Die Baupraxis lehrt, daß Bauunternehmer häufig unterkalkulierte Angebote abgeben und oft ganze Abteilungen daran setzen, bereits nach Abschluß des Vertrages durch Nachtragsverlangen die unterkalkulierten Vergütungen aufzubessern. Sie überziehen den sich auf einen Pauschalpreis verlassenden Bauherrn mit einer Überfülle von Ansprüchen auf Nachtragsvergütung, melden gleichzeitig vorgeschobene in der Baupraxis irrelevante, bei Baujuristen jedoch gelegentlich verfangende Scheinbehinderungen an und setzen den AG zusätzlich mit Sicherungsverlangen unter Druck. Insbesondere dann, wenn wegen Terminverzugs oder zu beseitigender Mängel Gefahr für den Unternehmer drohen könnte (§5 Nr.4 VOB/B; §4 Nr. 7 VOB/B i. V. m. §8 Nr.3 VOB/B), wird als probates Druckmittel sofort ein übersteigertes Verlangen nach Bauhandwerkersicherung gestellt, selbst dann, wenn zuvor beispielsweise schon eine Teilsicherheit nach Absprache zwischen den Parteien dafür gewährt worden ist. Die Sicherung kann - jedenfalls bei Großbauvorhaben, die fremd finanziert sind - in unbegrenzter Höhe nur von wenigen Bauherrn auf einen Schlag zur Verfügung gestellt werden. Wenn die extremen Anforderungen des AN nicht erfüllt werden, macht er es sich bequem auf dem Kissen seines Leistungsverweigerungsrechts: Er stellt die Baustelle ein. Die daraus resultierenden Mehrkosten sind für den AG in alter Regel so hoch, daß er sich jedem Diktat des AN unterwerfen muß.

So erweist sich jedenfalls in der Interpretation der herrschenden Meinung das zur Verstärkung der Sicherheit des Bauhandwerkers gegen Insolvenz gutgemeinte Bauhandwerkersicherungsgesetz und §648 a BGB als einseitiges Mittel der Druckerzeugung und nicht als eine die Interessen beider Vertragsteile ausgewogen berücksichtigende Regelung.

Für die Einzelheiten der weiteren Begründung verweise ich auf meine Ausführungen in Baurecht 1997, 766.

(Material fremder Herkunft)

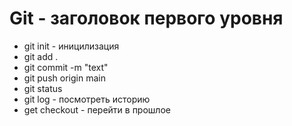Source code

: # Git - заголовок первого уровня
* git init - иницилизация
* git add .
* git commit -m "text"
* git push origin main
* git status
* git log - посмотреть историю
* get checkout - перейти в прошлое
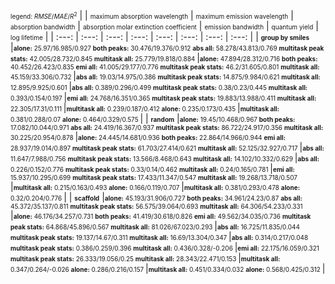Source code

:<font size="1">legend: $RMSE/MAE/R^2$</font>
| | <font size="1">maximum absorption wavelength</font> | <font size="1">maximum emission wavelength</font> | <font size="1">absorption bandwidth</font> | <font size="1">absorption molar extinction coefficient</font> | <font size="1">emission bandwidth</font> | <font size="1">quantum yield</font> | <font size="1">log lifetime</font> |
| :---: | :---: | :---: | :---: | :---: | :---: | :---: | :---: |
| <font size="1">**group by smiles**</font> |<font size="1">**alone:** 25.97/16.985/0.927 **both peaks:** 30.476/19.376/0.912 **abs all:** 58.278/43.813/0.769 **multitask peak stats:** 42.005/28.732/0.845 **multitask all:** 25.779/19.818/0.884 </font> |<font size="1">**alone:** 47.894/28.312/0.716 **both peaks:** 40.452/26.423/0.835 **emi all:** 41.005/29.177/0.776 **multitask peak stats:** 46.2/31.605/0.801 **multitask all:** 45.159/33.306/0.732 </font> |<font size="1">**abs all:** 19.03/14.975/0.386 **multitask peak stats:** 14.875/9.984/0.621 **multitask all:** 12.895/9.925/0.601 </font> |<font size="1">**abs all:** 0.389/0.296/0.499 **multitask peak stats:** 0.38/0.23/0.445 **multitask all:** 0.393/0.154/0.197 </font> |<font size="1">**emi all:** 24.768/16.351/0.365 **multitask peak stats:** 19.883/13.988/0.411 **multitask all:** 22.305/17.31/0.111 </font> |<font size="1">**multitask all:** 0.239/0.187/0.412 **alone:** 0.235/0.173/0.435 </font> |<font size="1">**multitask all:** 0.381/0.288/0.07 **alone:** 0.464/0.329/0.575 </font> |
| <font size="1">**random**</font> |<font size="1">**alone:** 19.45/10.468/0.967 **both peaks:** 17.082/10.044/0.971 **abs all:** 24.419/16.367/0.937 **multitask peak stats:** 86.722/24.917/0.356 **multitask all:** 30.225/20.954/0.878 </font> |<font size="1">**alone:** 24.445/14.681/0.936 **both peaks:** 22.864/14.966/0.944 **emi all:** 28.937/19.014/0.897 **multitask peak stats:** 61.703/27.414/0.621 **multitask all:** 52.125/32.927/0.717 </font> |<font size="1">**abs all:** 11.647/7.988/0.756 **multitask peak stats:** 13.566/8.468/0.643 **multitask all:** 14.102/10.332/0.629 </font> |<font size="1">**abs all:** 0.226/0.152/0.776 **multitask peak stats:** 0.33/0.14/0.462 **multitask all:** 0.24/0.165/0.781 </font> |<font size="1">**emi all:** 15.937/10.295/0.699 **multitask peak stats:** 17.433/11.347/0.547 **multitask all:** 19.268/13.718/0.507 </font> |<font size="1">**multitask all:** 0.215/0.163/0.493 **alone:** 0.166/0.119/0.707 </font> |<font size="1">**multitask all:** 0.381/0.293/0.478 **alone:** 0.32/0.204/0.776 </font> |
| <font size="1">**scaffold**</font> |<font size="1">**alone:** 45.193/31.906/0.727 **both peaks:** 34.961/24.23/0.87 **abs all:** 45.372/35.137/0.811 **multitask peak stats:** 56.575/39.064/0.693 **multitask all:** 64.306/54.233/0.331 </font> |<font size="1">**alone:** 46.176/34.257/0.731 **both peaks:** 41.419/30.618/0.826 **emi all:** 49.562/34.035/0.736 **multitask peak stats:** 64.868/45.896/0.567 **multitask all:** 81.026/67.023/0.293 </font> |<font size="1">**abs all:** 16.725/11.835/0.044 **multitask peak stats:** 19.137/14.67/0.311 **multitask all:** 16.69/13.304/0.347 </font> |<font size="1">**abs all:** 0.314/0.217/0.048 **multitask peak stats:** 0.386/0.259/0.396 **multitask all:** 0.436/0.328/-0.206 </font> |<font size="1">**emi all:** 22.175/16.059/0.321 **multitask peak stats:** 26.333/19.056/0.25 **multitask all:** 28.343/22.471/0.153 </font> |<font size="1">**multitask all:** 0.347/0.264/-0.026 **alone:** 0.286/0.216/0.157 </font> |<font size="1">**multitask all:** 0.451/0.334/0.032 **alone:** 0.568/0.425/0.312 </font> |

Ich bin mir natürlich völlig darüber im klaren, daß gerade vor dem Hintergrund der herrschenden Meinung zu dieser Vorschrift meine Stellungnahme als extrem einseitig betrachtet werden wird. Sie ist jedoch entstanden aus bitterer Erfahrung bei entsprechenden Großbaustellen. Im übrigen sagt Goethe in Pandora zu pointiert einseitigen Stellungnahmen, die man als Anwalt wohl für sich in Anspruch nehmen darf

"Des wahren Manns Behagen sei Parteilichkeit "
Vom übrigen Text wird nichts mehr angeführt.